I would like to specify an upper bound of a sequence where $a_1=\sqrt2$ and each subsequent term is given by $a_{n}=\sqrt{2+ a_{n-1}}$
I know this sequence converges to 2 from a separate proof and also that it is monotonically increasing (one can prove this with induction), so any number larger than 2 works for an upper bound. That being said, I would like to approach this by showing a contradiction in the negation statement for boundedness.

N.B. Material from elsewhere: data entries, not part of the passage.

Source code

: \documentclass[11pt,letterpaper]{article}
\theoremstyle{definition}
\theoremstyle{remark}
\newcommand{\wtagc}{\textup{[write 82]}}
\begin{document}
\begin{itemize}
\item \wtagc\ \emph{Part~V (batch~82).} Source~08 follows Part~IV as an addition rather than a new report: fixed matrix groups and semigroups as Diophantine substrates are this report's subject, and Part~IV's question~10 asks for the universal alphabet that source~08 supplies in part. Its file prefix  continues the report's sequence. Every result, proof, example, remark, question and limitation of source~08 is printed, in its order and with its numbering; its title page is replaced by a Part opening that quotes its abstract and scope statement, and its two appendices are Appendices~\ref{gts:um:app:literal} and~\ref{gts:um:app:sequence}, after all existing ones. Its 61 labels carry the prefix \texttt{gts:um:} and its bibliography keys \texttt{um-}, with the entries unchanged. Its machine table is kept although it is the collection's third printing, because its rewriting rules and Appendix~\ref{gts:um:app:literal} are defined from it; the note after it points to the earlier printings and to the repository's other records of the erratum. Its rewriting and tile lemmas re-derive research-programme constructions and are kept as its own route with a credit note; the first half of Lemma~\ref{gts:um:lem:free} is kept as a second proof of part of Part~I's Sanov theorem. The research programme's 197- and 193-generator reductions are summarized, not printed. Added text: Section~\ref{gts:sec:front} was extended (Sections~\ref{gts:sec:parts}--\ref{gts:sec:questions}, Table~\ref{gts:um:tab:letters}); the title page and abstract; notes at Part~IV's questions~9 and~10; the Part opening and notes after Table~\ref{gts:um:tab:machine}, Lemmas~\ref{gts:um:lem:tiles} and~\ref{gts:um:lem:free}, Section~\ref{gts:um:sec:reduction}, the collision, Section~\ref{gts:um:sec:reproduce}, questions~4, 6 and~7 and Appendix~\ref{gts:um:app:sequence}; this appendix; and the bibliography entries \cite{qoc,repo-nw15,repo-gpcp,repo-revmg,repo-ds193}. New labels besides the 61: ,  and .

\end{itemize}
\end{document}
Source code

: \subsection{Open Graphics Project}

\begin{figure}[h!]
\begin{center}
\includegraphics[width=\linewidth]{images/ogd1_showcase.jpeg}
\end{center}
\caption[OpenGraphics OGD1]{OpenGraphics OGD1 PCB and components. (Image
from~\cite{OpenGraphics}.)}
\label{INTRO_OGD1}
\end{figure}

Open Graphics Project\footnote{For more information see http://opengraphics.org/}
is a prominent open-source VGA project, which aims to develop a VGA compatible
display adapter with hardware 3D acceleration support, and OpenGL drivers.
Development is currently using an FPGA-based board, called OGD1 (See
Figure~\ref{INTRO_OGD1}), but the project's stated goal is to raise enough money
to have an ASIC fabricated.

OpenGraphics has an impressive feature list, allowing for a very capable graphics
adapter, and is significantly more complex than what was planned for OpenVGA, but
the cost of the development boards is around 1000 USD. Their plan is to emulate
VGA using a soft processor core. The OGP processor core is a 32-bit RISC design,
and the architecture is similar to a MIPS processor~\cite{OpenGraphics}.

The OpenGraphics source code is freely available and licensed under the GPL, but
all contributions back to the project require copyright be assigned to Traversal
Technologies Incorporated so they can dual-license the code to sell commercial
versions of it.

In other words, I want to explicitly state a $u$ so that there does not exist a $n$ where the $n^{th}$ term of the sequence is larger than $u$, and show that this is the true with some sort of algebraic manipulation.
I have looked at a few similar questions on this site and elsewhere, but I have not yet found an instance where one shows boundedness in this way.
Use induction. (I've taken $u = 4$ below.)
We have $a_1 = \sqrt{2} < 4$. Now, let $n \in \mathbb{N}$, and suppose $a_n < 4$. Then $$ a_{n+1} = (2+\sqrt{a_n}\,)^{1/2} < (2 + \sqrt{4} \,)^{1/2} = 2 < 4. $$ Therefore, $a_n < 4$ for all $n$, by mathematical induction.
(I could have taken $2$ for $u$, but I chose $4$ for $u$ to make things nicer.)